One might say the same about the IETF, which Randy likes to lampoon. Not sure how it comes up in this context, as (as Randy loves to remind us) while many operators attend, it is not first-and-foremost an operational community. As to ICANN, I think Rich may be talking about the registries and registrars for their DNS names, but not the agency that coordinates them. At most, ICANN can give them suggestions. And as for addresses, they get them from their local ISPs. What ICANN and many of the registries have in fact done is make an issue of domain name "tasting", which is a means by which some forms of abusers change names rapidly to evade filters. That is a matter of having the fox guard the henhouse, however; the registries make money on names being sold, and "tasting" is a means of making a lot of sales. So while some have good efforts there, not all are motivated to fight abuse. As to addresses, we can point to at least one entire ISP shut down as most of the traffic coming from it was abusive. But for ISPs, it becomes at least in part a matter of the amount of trouble they cause their immediate neighbors. If they can link to other ISPs, who they sell their services too is somewhat opaque to the wider world. And since the abusers are not above "owning" systems, every network has some subset of its subscribers to think about. I agree with your sentiment, Rich, and empathize with your frustration. Writing comments in blogs doesn't get the hard work of tools and policy done, though. You have to take the next step. On Dec 30, 2009, at 8:26 PM, Paul Vixie wrote:
Randy Bush <randy@psg.com> writes:
If ARIN and/or RIPE and/or ICANN and/or anyone else were truly interested in making a dent in the problem, then they would have already paid attention to our collective work product.

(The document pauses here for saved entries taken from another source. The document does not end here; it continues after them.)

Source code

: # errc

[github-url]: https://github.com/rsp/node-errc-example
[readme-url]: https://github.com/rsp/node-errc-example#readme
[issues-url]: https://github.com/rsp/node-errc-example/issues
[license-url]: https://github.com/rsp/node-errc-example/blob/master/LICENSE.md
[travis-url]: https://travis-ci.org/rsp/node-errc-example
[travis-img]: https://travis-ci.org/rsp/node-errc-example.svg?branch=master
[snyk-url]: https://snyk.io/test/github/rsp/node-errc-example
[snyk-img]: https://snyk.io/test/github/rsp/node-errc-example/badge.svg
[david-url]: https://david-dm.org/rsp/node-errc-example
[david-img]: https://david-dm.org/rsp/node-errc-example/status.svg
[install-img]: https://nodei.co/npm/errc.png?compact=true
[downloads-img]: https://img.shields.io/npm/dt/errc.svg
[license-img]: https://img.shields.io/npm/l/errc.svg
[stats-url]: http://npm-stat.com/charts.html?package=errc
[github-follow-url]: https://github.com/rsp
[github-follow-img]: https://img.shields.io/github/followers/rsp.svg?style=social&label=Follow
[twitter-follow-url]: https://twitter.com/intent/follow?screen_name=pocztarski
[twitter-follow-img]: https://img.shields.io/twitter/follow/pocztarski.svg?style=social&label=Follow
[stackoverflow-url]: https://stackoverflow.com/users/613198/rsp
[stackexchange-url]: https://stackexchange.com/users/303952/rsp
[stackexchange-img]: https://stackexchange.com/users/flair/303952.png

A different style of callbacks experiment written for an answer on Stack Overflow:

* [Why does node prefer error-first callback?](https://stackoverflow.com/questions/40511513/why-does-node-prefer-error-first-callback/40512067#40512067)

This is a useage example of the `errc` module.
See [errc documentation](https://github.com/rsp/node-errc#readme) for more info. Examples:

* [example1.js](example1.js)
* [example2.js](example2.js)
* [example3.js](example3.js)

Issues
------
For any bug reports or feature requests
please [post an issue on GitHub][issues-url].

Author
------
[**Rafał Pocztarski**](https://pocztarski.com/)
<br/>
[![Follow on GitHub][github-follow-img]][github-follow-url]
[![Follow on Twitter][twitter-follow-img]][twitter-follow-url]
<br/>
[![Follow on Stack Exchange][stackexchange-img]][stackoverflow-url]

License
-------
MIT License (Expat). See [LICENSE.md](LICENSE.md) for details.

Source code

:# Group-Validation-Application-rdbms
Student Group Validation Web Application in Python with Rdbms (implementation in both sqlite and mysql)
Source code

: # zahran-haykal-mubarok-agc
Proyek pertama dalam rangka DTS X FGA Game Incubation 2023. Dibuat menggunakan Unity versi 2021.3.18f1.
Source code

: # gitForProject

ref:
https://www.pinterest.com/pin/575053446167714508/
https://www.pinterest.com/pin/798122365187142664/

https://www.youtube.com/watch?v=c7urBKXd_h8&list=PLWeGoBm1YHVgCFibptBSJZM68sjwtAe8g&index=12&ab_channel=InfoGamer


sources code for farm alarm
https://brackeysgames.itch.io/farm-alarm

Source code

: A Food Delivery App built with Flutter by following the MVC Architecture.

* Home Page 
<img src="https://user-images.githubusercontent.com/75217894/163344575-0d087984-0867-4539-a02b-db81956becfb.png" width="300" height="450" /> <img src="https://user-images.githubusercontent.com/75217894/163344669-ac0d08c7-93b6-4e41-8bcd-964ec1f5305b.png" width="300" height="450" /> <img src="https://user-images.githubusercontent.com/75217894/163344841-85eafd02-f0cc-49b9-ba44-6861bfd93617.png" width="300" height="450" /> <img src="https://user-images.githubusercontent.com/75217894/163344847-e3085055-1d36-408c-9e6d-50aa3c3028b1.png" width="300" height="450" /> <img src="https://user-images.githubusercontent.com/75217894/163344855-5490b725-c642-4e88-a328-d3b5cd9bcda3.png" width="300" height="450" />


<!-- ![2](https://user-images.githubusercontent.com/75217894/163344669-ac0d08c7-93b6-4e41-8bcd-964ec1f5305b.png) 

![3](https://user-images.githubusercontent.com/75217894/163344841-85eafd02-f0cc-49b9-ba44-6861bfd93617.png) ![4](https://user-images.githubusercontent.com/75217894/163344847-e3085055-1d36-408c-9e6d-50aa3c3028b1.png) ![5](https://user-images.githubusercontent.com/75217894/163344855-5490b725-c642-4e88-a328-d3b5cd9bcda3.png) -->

the rirs, the ietf, the icann, ... each think they are the top of the mountain. we are supposed to come to them and pray. more likely that the itu will come to them and prey.
ARIN (an RIR) does not think in terms of mountains. the staff and company does what members and the elected board and elected advisory council ask. ARIN is a 501(c)(6) and sticks to its knitting, which thus far means no distinguished role in "spammers and their infrastructure" but that could change if someone writes a policy proposal which is adopted after the normal policy development process.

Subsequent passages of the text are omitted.